Impressions of segment boundaries in Jianfengia divide the cephalon into three distinct units (Fig. 1c, Additional file 1: Figure S2). The frontal unit houses the ocular and great appendage somites. Three pairs of smaller appendages (compared to trunk ones) are otherwise present under the cephalic shield (Additional file 1 Figure S2a-c; see also ([25], fig. 20.17a-c). Remarkably, and consistently across most specimens (Additional file 1: Figure S2a, b; see also ([25], fig. 20.17a-c), an additional pair of appendages with length similar to those of the trunk insert at the occipital margin of the cephalic shield, that is, at the boundary between the head and trunk tagmata. For simplicity and consistency with cheiromorphs, we start counting trunk segments from this appendage pair, but it could also be considered as a fifth cephalic segment. This does not appear to be the case in the smaller CJHMD 0022 from Heimadi, in which the first pair of longer appendages belong to a distinct post-cephalic segment (Additional file 1: Figure S2c), but other specimens of comparable size also possess a transitional limb pair (e.g. holotype NIGPAS 10012). Exopods on the anterior limbs appear to be present on the holotype [24]. In CPS 1611, a couple of anterior elements that could be mistaken for antennular appendages are in fact remains of the post-frontal endopods from the left side of the animal (Additional file 1: Figure S2b).
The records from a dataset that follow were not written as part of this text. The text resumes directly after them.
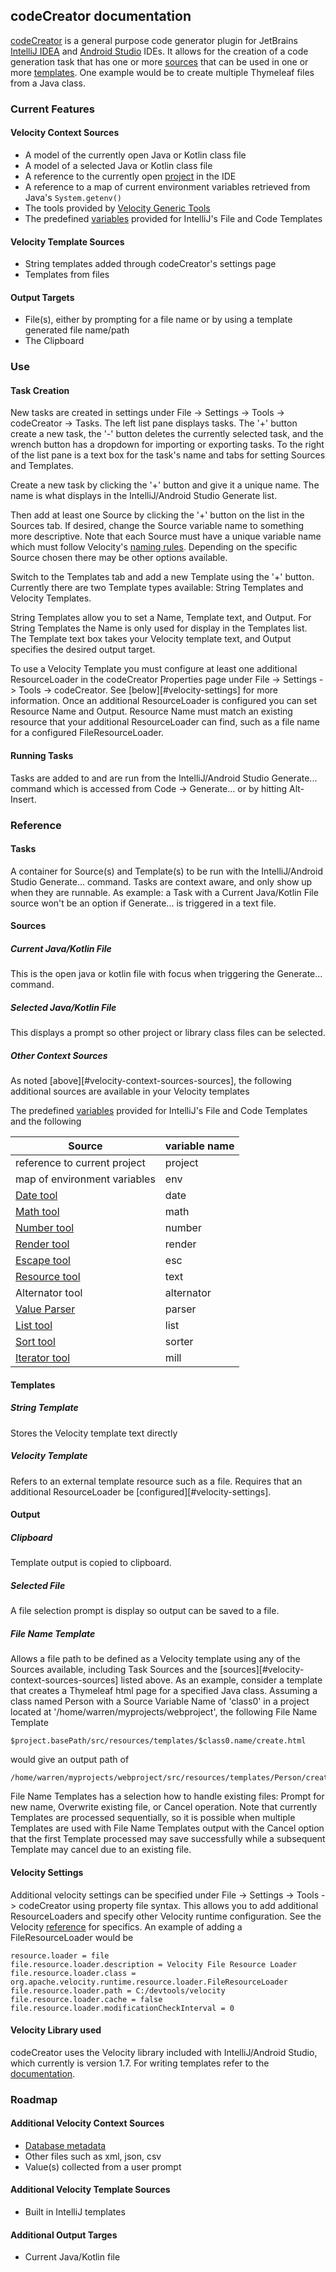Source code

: ## codeCreator documentation

[codeCreator](https://plugins.jetbrains.com/plugin/19097-codecreator) is a general purpose code generator plugin for JetBrains [IntelliJ IDEA][intellij] and [Android Studio][androidStudio] IDEs. It allows for the creation of a code generation task that has one or more [sources](#velocity-context-sources-sources) that can be used in one or more [templates](#velocity-template-sources). One example would be to create multiple Thymeleaf files from a Java class.

### Current Features
#### Velocity Context Sources
- A model of the currently open Java or Kotlin class file
- A model of a selected Java or Kotlin class file
- A reference to the currently open [project][project] in the IDE
- A reference to a map of current environment variables retrieved from Java's ```System.getenv()```
- The tools provided by [Velocity Generic Tools][velocityTools]
- The predefined [variables][templateVariables] provided for IntelliJ's File and Code Templates

#### Velocity Template Sources
- String templates added through codeCreator's settings page
- Templates from files

#### Output Targets
- File(s), either by prompting for a file name or by using a template generated file name/path
- The Clipboard


### Use
#### Task Creation
New tasks are created in settings under File -> Settings -> Tools -> codeCreator -> Tasks. The left list pane displays tasks. The '+' button create a new task, the '-' button deletes the currently selected task, and the wrench button has a dropdown for importing or exporting tasks. To the right of the list pane is a text box for the task's name and tabs for setting Sources and Templates.

Create a new task by clicking the '+' button and give it a unique name. The name is what displays in the IntelliJ/Android Studio Generate list. 

Then add at least one Source by clicking the '+' button on the list in the Sources tab. If desired, change the Source variable name to something more descriptive. Note that each Source must have a unique variable name which must follow Velocity's [naming rules][velocityVariableNaming]. Depending on the specific Source chosen there may be other options available.

Switch to the Templates tab and add a new Template using the '+' button. Currently there are two Template types available: String Templates and Velocity Templates.

String Templates allow you to set a Name, Template text, and Output. For String Templates the Name is only used for display in the Templates list. The Template text box takes your Velocity template text, and Output specifies the desired output target.

To use a Velocity Template you must configure at least one additional ResourceLoader in the codeCreator Properties page under File -> Settings -> Tools -> codeCreator. See [below][#velocity-settings] for more information. Once an additional ResourceLoader is configured you can set Resource Name and Output. Resource Name must match an existing resource that your additional ResourceLoader can find, such as a file name for a configured FileResourceLoader.

#### Running Tasks
Tasks are added to and are run from the IntelliJ/Android Studio Generate... command which is accessed from Code -> Generate... or by hitting Alt-Insert.

### Reference

#### Tasks
A container for Source(s) and Template(s) to be run with the IntelliJ/Android Studio Generate... command. Tasks are context aware, and only show up when they are runnable. As example: a Task with a Current Java/Kotlin File source won't be an option if Generate... is triggered in a text file.

#### Sources
##### Current Java/Kotlin File
This is the open java or kotlin file with focus when triggering the Generate... command. 

##### Selected Java/Kotlin File
This displays a prompt so other project or library class files can be selected.

##### Other Context Sources
As noted [above][#velocity-context-sources-sources], the following additional sources are available in your Velocity templates

The predefined [variables][templateVariables] provided for IntelliJ's File and Code Templates
and the following

| Source | variable name |
| --- | --- |
| reference to current project | project |
| map of environment variables | env |
| [Date tool][date] | date |
| [Math tool][math] | math |
| [Number tool][number] | number |
| [Render tool][render] | render |
| [Escape tool][esc] | esc |
| [Resource tool][text] | text |
| Alternator tool | alternator |
| [Value Parser][parser] | parser |
| [List tool][list] | list |
| [Sort tool][sorter] | sorter |
| [Iterator tool][mill] | mill |



#### Templates
##### String Template
Stores the Velocity template text directly

##### Velocity Template
Refers to an external template resource such as a file. Requires that an additional ResourceLoader be [configured][#velocity-settings].

#### Output
##### Clipboard
Template output is copied to clipboard.

##### Selected File
A file selection prompt is display so output can be saved to a file.

##### File Name Template
Allows a file path to be defined as a Velocity template using any of the Sources available, including Task Sources and the [sources][#velocity-context-sources-sources] listed above.  As an example, consider a template that creates a Thymeleaf html page for a specified Java class. Assuming a class named Person with a Source Variable Name of 'class0' in a project located at '/home/warren/myprojects/webproject', the following File Name Template
```velocity
$project.basePath/src/resources/templates/$class0.name/create.html
```
would give an output path of
```
/home/warren/myprojects/webproject/src/resources/templates/Person/create.html
```

File Name Templates has a selection how to handle existing files: Prompt for new name, Overwrite existing file, or Cancel operation. Note that currently Templates are processed sequentially, so it is possible when multiple Templates are used with File Name Templates output with the Cancel option that the first Template processed may save successfully while a subsequent Template may cancel due to an existing file.

#### Velocity Settings
Additional velocity settings can be specified under File -> Settings -> Tools -> codeCreator using property file syntax. This allows you to add additional ResourceLoaders and specify other Velocity runtime configuration. See the Velocity [reference][velocityConfiguration] for specifics. An example of adding a FileResourceLoader would be
```
resource.loader = file
file.resource.loader.description = Velocity File Resource Loader
file.resource.loader.class = org.apache.velocity.runtime.resource.loader.FileResourceLoader
file.resource.loader.path = C:/devtools/velocity
file.resource.loader.cache = false
file.resource.loader.modificationCheckInterval = 0
```

#### Velocity Library used
codeCreator uses the Velocity library included with IntelliJ/Android Studio, which currently is version 1.7.  For writing templates refer to the [documentation][velocityTemplateReference].

### Roadmap
#### Additional Velocity Context Sources
- [Database metadata][databaseMetadata]
- Other files such as xml, json, csv
- Value(s) collected from a user prompt

#### Additional Velocity Template Sources
- Built in IntelliJ templates

#### Additional Output Targes
- Current Java/Kotlin file



[intellij]: https://www.jetbrains.com/idea/
[androidStudio]: https://developer.android.com/studio/
[project]: https://github.com/JetBrains/intellij-community/blob/3a43e28a7925ba02ab4d8bd8131a22c0d8a54dfd/platform/core-api/src/com/intellij/openapi/project/Project.java
[velocityTools]: https://velocity.apache.org/tools/1.4/generic/index.html
[templateVariables]: https://www.jetbrains.com/help/idea/file-template-variables.html
[databaseMetadata]: https://github.com/warren-gates/better-metadata
[velocityVariableNaming]: https://velocity.apache.org/engine/1.7/user-guide.html#variables
[velocityTemplateReference]: https://velocity.apache.org/engine/1.7/developer-guide.html#velocity-configuration-keys-and-values
[velocityConfiguration]: https://velocity.apache.org/engine/1.7/developer-guide.html#velocity-configuration-keys-and-values
[date]: https://velocity.apache.org/tools/1.4/javadoc/org/apache/velocity/tools/generic/DateTool.html
[math]: https://velocity.apache.org/tools/1.4/generic/MathTool.html
[number]: https://velocity.apache.org/tools/1.4/javadoc/org/apache/velocity/tools/generic/NumberTool.html
[render]: https://velocity.apache.org/tools/1.4/generic/RenderTool.html
[esc]: https://velocity.apache.org/tools/1.4/generic/EscapeTool.html
[text]: https://velocity.apache.org/tools/1.4/javadoc/org/apache/velocity/tools/generic/ResourceTool.html
[parser]: https://velocity.apache.org/tools/1.4/javadoc/org/apache/velocity/tools/generic/ValueParser.html
[list]: https://velocity.apache.org/tools/1.4/javadoc/org/apache/velocity/tools/generic/ListTool.html
[sorter]: https://velocity.apache.org/tools/1.4/javadoc/org/apache/velocity/tools/generic/SortTool.html
[mill]: https://velocity.apache.org/tools/1.4/javadoc/org/apache/velocity/tools/generic/IteratorTool.html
The externalized head of Sklerolibyon is similar to that of Jianfengia, but the first trunk segment is well expressed and seems partially fused to the head shield. Only two pairs are visibly associated with the cephalon in NIGPAS 169962 (Figs. 1d and 3d, Additional file 1: Figure S1a), but YKLP 11350 ([11], fig. 5B) displays three distinct and small endopods within the cephalic area, as well as an additional appendage inserted at the posterior margin of a modified trunk-like segment interpreted as the first segment of the trunk (see also Additional file 1). The length of this intermediate pair is not known. We construe that the two remaining pairs in NIGPAS 169962 are hidden by the cephalic shield.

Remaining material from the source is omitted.